# WHAT YOU WILL DO
Take from the data every line in which the word "cuando" is found.

# AVAILABLE DATA
--
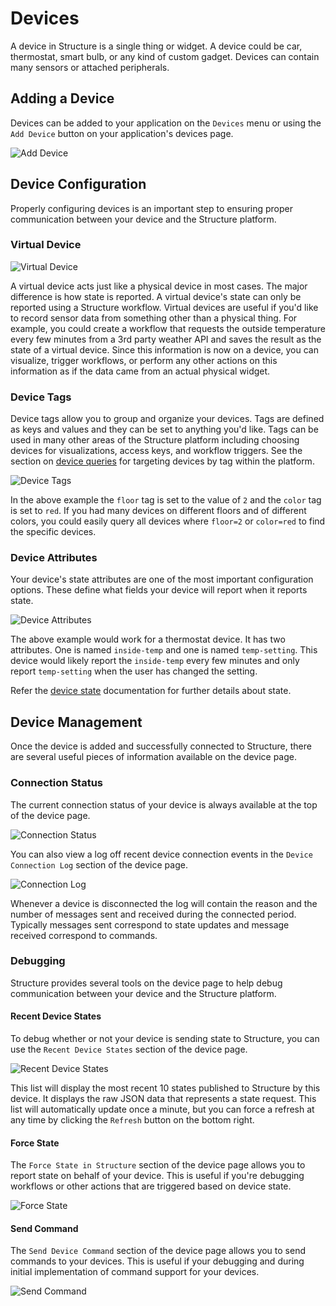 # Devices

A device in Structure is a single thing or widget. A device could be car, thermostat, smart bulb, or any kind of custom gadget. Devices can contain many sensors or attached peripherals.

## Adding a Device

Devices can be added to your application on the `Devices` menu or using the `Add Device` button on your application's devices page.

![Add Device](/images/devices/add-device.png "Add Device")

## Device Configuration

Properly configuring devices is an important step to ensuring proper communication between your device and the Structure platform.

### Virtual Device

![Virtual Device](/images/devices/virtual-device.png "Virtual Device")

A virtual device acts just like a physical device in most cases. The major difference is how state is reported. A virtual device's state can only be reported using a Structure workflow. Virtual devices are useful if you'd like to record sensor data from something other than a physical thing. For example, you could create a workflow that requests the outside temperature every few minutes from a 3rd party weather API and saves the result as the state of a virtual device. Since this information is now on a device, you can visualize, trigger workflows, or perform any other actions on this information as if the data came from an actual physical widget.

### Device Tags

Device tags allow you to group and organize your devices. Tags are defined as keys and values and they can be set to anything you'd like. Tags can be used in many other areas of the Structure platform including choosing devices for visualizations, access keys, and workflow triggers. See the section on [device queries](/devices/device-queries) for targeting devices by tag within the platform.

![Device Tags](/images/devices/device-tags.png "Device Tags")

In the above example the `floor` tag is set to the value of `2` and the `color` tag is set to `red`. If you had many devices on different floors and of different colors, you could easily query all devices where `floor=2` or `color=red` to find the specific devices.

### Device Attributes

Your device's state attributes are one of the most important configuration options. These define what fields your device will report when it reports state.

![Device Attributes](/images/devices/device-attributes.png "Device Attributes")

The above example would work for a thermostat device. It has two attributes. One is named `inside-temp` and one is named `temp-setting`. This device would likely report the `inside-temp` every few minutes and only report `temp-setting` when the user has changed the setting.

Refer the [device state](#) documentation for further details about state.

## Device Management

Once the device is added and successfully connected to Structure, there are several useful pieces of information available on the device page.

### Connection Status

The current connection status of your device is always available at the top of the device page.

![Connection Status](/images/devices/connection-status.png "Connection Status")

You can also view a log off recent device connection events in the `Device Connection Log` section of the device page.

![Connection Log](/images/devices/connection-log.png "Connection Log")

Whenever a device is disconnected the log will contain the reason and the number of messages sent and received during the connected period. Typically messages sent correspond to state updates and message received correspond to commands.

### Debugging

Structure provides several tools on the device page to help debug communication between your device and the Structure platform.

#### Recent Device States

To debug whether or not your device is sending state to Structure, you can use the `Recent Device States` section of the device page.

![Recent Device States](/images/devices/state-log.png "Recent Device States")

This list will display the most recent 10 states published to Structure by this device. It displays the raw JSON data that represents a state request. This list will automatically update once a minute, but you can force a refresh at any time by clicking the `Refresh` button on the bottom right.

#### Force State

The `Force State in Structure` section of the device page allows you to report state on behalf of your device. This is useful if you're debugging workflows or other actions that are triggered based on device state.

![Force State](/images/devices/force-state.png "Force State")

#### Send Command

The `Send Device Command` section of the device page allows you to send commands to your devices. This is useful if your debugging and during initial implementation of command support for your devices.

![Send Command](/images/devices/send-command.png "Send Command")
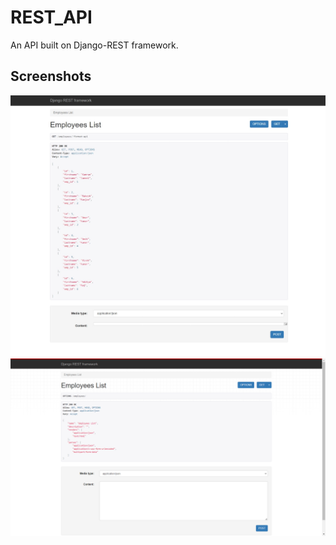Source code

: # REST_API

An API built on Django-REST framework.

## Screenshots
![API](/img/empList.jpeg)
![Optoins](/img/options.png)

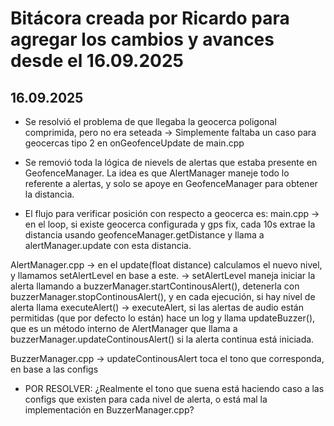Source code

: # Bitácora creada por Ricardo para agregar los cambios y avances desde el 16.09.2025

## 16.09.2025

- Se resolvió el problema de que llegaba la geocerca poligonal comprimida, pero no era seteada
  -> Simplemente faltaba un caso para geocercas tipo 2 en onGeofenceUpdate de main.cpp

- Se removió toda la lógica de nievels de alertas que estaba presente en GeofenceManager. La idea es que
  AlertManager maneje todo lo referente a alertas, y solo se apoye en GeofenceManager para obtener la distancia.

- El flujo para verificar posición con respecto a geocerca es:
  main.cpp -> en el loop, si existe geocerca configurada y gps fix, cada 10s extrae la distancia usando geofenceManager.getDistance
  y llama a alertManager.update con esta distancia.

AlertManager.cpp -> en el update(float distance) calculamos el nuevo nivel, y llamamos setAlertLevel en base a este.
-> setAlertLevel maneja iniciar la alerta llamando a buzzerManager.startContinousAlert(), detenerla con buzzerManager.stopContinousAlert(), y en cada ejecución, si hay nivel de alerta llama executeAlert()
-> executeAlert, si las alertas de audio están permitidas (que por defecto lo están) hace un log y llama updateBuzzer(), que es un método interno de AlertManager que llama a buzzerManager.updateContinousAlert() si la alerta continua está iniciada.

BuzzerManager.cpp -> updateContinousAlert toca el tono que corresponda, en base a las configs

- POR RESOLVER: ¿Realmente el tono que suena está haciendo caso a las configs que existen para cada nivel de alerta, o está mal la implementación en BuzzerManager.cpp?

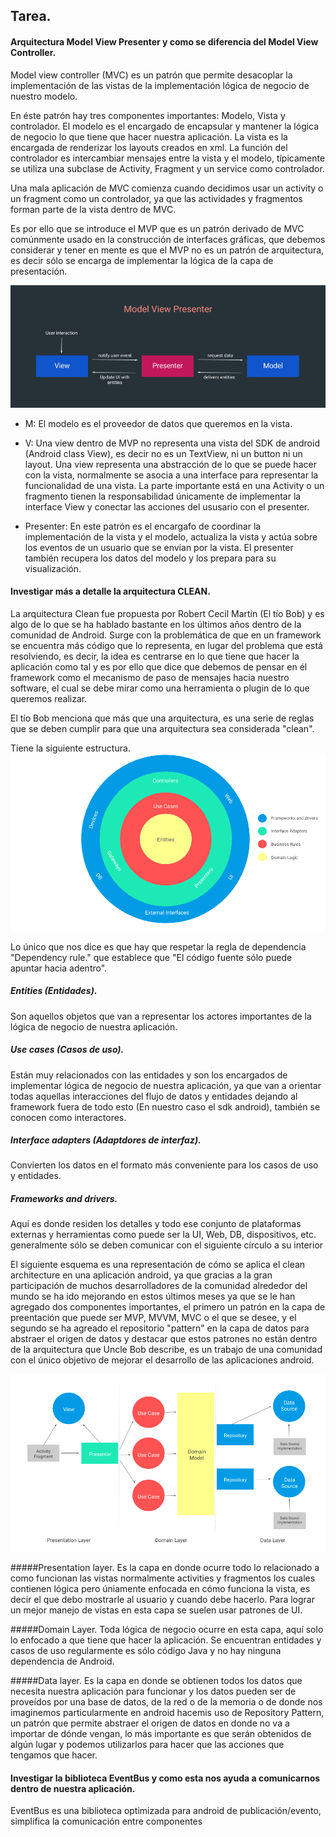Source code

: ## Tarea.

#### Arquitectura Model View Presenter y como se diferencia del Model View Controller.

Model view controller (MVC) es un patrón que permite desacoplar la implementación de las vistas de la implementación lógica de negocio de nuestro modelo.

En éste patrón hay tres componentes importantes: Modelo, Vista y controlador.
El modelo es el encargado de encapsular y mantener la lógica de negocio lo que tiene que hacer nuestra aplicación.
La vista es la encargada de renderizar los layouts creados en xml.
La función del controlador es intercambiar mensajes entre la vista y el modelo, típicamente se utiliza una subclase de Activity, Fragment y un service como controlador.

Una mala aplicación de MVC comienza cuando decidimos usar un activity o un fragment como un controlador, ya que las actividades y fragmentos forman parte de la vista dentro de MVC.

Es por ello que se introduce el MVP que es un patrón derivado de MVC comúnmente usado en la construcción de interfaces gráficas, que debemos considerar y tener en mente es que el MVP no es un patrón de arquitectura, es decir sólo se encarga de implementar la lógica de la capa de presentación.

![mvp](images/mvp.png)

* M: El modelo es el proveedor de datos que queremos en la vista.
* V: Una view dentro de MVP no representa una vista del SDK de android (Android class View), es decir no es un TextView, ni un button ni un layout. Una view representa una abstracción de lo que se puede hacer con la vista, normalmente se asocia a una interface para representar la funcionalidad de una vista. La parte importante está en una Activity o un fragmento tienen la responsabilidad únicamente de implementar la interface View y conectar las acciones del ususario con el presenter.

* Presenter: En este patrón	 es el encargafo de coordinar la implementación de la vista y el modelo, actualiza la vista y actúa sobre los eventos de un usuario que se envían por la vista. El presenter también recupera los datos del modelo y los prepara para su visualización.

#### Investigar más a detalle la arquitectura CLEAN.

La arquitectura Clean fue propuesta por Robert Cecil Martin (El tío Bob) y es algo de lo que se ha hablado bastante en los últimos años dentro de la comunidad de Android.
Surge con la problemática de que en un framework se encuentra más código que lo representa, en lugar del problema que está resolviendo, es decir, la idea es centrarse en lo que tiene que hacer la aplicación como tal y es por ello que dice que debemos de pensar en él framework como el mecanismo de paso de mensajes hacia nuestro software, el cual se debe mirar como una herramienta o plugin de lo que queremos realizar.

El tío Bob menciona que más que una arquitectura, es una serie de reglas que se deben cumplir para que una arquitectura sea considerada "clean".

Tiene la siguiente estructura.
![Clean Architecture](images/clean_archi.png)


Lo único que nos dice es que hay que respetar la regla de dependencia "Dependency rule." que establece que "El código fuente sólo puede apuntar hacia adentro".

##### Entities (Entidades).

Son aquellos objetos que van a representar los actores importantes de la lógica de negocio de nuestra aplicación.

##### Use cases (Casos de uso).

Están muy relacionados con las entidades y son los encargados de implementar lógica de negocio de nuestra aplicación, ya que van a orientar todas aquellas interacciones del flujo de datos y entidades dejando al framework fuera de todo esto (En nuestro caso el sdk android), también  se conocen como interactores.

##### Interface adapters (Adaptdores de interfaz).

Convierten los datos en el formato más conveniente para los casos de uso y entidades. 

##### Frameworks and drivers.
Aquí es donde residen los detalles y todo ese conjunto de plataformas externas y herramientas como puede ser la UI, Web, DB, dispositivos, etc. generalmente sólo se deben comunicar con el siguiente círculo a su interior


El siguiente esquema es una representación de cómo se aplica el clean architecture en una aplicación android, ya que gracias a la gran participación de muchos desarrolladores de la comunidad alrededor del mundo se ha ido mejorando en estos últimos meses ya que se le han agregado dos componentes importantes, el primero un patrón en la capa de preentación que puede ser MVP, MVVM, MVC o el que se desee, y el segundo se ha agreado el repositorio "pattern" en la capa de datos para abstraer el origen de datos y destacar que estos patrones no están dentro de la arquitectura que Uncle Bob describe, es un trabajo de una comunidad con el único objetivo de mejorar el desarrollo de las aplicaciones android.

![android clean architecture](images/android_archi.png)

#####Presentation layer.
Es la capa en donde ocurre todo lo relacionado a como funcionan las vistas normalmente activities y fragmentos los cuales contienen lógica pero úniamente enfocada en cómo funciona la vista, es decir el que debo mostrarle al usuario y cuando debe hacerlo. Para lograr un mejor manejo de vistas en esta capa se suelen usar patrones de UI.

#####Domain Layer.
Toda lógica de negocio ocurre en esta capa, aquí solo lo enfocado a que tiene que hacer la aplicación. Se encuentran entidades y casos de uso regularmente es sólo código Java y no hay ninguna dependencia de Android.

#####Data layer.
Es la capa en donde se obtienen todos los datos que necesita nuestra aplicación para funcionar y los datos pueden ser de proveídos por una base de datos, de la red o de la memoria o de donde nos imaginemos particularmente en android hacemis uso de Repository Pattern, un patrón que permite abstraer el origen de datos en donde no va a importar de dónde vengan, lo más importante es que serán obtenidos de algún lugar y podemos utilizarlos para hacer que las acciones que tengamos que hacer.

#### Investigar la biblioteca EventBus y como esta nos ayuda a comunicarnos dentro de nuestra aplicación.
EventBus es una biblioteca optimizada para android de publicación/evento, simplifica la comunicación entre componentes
--
# FINISHED TASK
Una mala aplicación de MVC comienza cuando decidimos usar un activity o un fragment como un controlador, ya que las actividades y fragmentos forman parte de la vista dentro de MVC.
Es la capa en donde ocurre todo lo relacionado a como funcionan las vistas normalmente activities y fragmentos los cuales contienen lógica pero úniamente enfocada en cómo funciona la vista, es decir el que debo mostrarle al usuario y cuando debe hacerlo. Para lograr un mejor manejo de vistas en esta capa se suelen usar patrones de UI.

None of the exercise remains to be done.